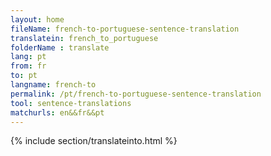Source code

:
```yaml
---
layout: home
fileName: french-to-portuguese-sentence-translation
translatein: french_to_portuguese
folderName : translate
lang: pt
from: fr
to: pt
langname: french-to
permalink: /pt/french-to-portuguese-sentence-translation
tool: sentence-translations
matchurls: en&&fr&&pt
---
```

{% include section/translateinto.html %}
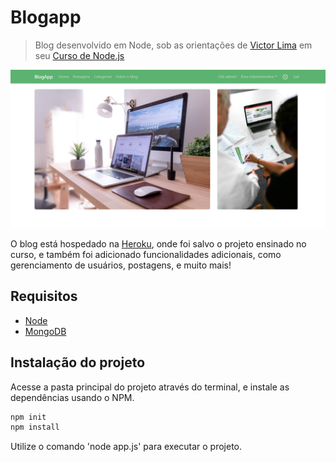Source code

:# Blogapp
> Blog desenvolvido em Node, sob as orientações de [Victor Lima](https://www.youtube.com/channel/UC_issB-37g9lwfAA37fy2Tg/playlists) em seu [Curso de Node.js](https://www.youtube.com/playlist?list=PLJ_KhUnlXUPtbtLwaxxUxHqvcNQndmI4B)

![Preview](preview.png)

O blog está hospedado na [Heroku](https://blogapp-sabrinapoderis.herokuapp.com), onde foi salvo o projeto ensinado no curso, e também foi adicionado funcionalidades adicionais, como gerenciamento de usuários, postagens, e muito mais!

## Requisitos
- [Node](https://nodejs.org/en/download/)
- [MongoDB](https://www.mongodb.com/try/download/community)

## Instalação do projeto
Acesse a pasta principal do projeto através do terminal, e instale as dependências usando o NPM.

```sh
npm init
npm install
```

Utilize o comando 'node app.js' para executar o projeto.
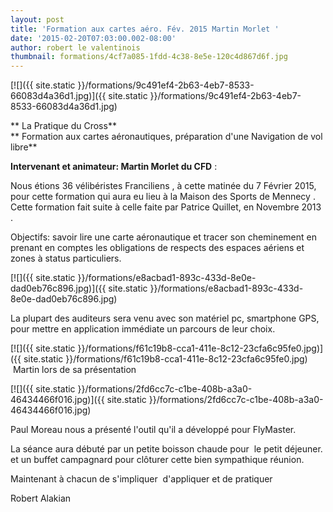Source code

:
 ```yaml
---
layout: post
title: 'Formation aux cartes aéro. Fév. 2015 Martin Morlet '
date: '2015-02-20T07:03:00.002-08:00'
author: robert le valentinois
thumbnail: formations/4cf7a085-1fdd-4c38-8e5e-120c4d867d6f.jpg
---
```

  
  

[![]({{ site.static }}/formations/9c491ef4-2b63-4eb7-8533-66083d4a36d1.jpg)]({{ site.static }}/formations/9c491ef4-2b63-4eb7-8533-66083d4a36d1.jpg)
  
** La Pratique du Cross**  
** Formation aux cartes aéronautiques, préparation d'une Navigation de vol libre**

  

  

**Intervenant et animateur: Martin Morlet du CFD** :  
  
 Nous étions 36 vélibéristes Franciliens , à cette matinée du 7 Février 2015, pour cette formation qui aura eu lieu à la Maison des Sports de Mennecy .  
 Cette formation fait suite à celle faite par Patrice Quillet, en Novembre 2013 .  
  
 Objectifs: savoir lire une carte aéronautique et tracer son cheminement en prenant en comptes les obligations de respects des espaces aériens et zones à status particuliers.  

[![]({{ site.static }}/formations/e8acbad1-893c-433d-8e0e-dad0eb76c896.jpg)]({{ site.static }}/formations/e8acbad1-893c-433d-8e0e-dad0eb76c896.jpg)
  
  
 La plupart des auditeurs sera venu avec son matériel pc, smartphone GPS, pour mettre en application immédiate un parcours de leur choix.  
  
  

[![]({{ site.static }}/formations/f61c19b8-cca1-411e-8c12-23cfa6c95fe0.jpg)]({{ site.static }}/formations/f61c19b8-cca1-411e-8c12-23cfa6c95fe0.jpg)
&nbsp;Martin lors de sa présentation  

[![]({{ site.static }}/formations/2fd6cc7c-c1be-408b-a3a0-46434466f016.jpg)]({{ site.static }}/formations/2fd6cc7c-c1be-408b-a3a0-46434466f016.jpg)
  
  
 Paul Moreau nous a présenté l'outil qu'il a développé pour FlyMaster.  
  
 La séance aura débuté par un petite boisson chaude pour&nbsp; le petit déjeuner. et un buffet campagnard pour clôturer cette bien sympathique réunion.  
  
 Maintenant à chacun de s'impliquer&nbsp; d'appliquer et de pratiquer  
  
 Robert Alakian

—————

> _YOUR GOAL_
Quote the material in full and exactly; do not carry over its pictures.

> _SOLUTION_
Source code

:
```yaml
---
layout: home
fileName: french-to-portuguese-sentence-translation
translatein: french_to_portuguese
folderName : translate
lang: pt
from: fr
to: pt
langname: french-to
permalink: /pt/french-to-portuguese-sentence-translation
tool: sentence-translations
matchurls: en&&fr&&pt
---
```

{% include section/translateinto.html %}
Source code

:# Blogapp
> Blog desenvolvido em Node, sob as orientações de [Victor Lima](https://www.youtube.com/channel/UC_issB-37g9lwfAA37fy2Tg/playlists) em seu [Curso de Node.js](https://www.youtube.com/playlist?list=PLJ_KhUnlXUPtbtLwaxxUxHqvcNQndmI4B)

![Preview](preview.png)

O blog está hospedado na [Heroku](https://blogapp-sabrinapoderis.herokuapp.com), onde foi salvo o projeto ensinado no curso, e também foi adicionado funcionalidades adicionais, como gerenciamento de usuários, postagens, e muito mais!

## Requisitos
- [Node](https://nodejs.org/en/download/)
- [MongoDB](https://www.mongodb.com/try/download/community)

## Instalação do projeto
Acesse a pasta principal do projeto através do terminal, e instale as dependências usando o NPM.

```sh
npm init
npm install
```

Utilize o comando 'node app.js' para executar o projeto.
Source code

:
 ```yaml
---
layout: post
title: 'Formation aux cartes aéro. Fév. 2015 Martin Morlet '
date: '2015-02-20T07:03:00.002-08:00'
author: robert le valentinois
thumbnail: formations/4cf7a085-1fdd-4c38-8e5e-120c4d867d6f.jpg
---
```

  
  

[![]({{ site.static }}/formations/9c491ef4-2b63-4eb7-8533-66083d4a36d1.jpg)]({{ site.static }}/formations/9c491ef4-2b63-4eb7-8533-66083d4a36d1.jpg)
  
** La Pratique du Cross**  
** Formation aux cartes aéronautiques, préparation d'une Navigation de vol libre**

  

  

**Intervenant et animateur: Martin Morlet du CFD** :  
  
 Nous étions 36 vélibéristes Franciliens , à cette matinée du 7 Février 2015, pour cette formation qui aura eu lieu à la Maison des Sports de Mennecy .  
 Cette formation fait suite à celle faite par Patrice Quillet, en Novembre 2013 .  
  
 Objectifs: savoir lire une carte aéronautique et tracer son cheminement en prenant en comptes les obligations de respects des espaces aériens et zones à status particuliers.  

[![]({{ site.static }}/formations/e8acbad1-893c-433d-8e0e-dad0eb76c896.jpg)]({{ site.static }}/formations/e8acbad1-893c-433d-8e0e-dad0eb76c896.jpg)
  
  
 La plupart des auditeurs sera venu avec son matériel pc, smartphone GPS, pour mettre en application immédiate un parcours de leur choix.  
  
  

[![]({{ site.static }}/formations/f61c19b8-cca1-411e-8c12-23cfa6c95fe0.jpg)]({{ site.static }}/formations/f61c19b8-cca1-411e-8c12-23cfa6c95fe0.jpg)
&nbsp;Martin lors de sa présentation  

[![]({{ site.static }}/formations/2fd6cc7c-c1be-408b-a3a0-46434466f016.jpg)]({{ site.static }}/formations/2fd6cc7c-c1be-408b-a3a0-46434466f016.jpg)
  
  
 Paul Moreau nous a présenté l'outil qu'il a développé pour FlyMaster.  
  
 La séance aura débuté par un petite boisson chaude pour&nbsp; le petit déjeuner. et un buffet campagnard pour clôturer cette bien sympathique réunion.  
  
 Maintenant à chacun de s'impliquer&nbsp; d'appliquer et de pratiquer  
  
 Robert Alakian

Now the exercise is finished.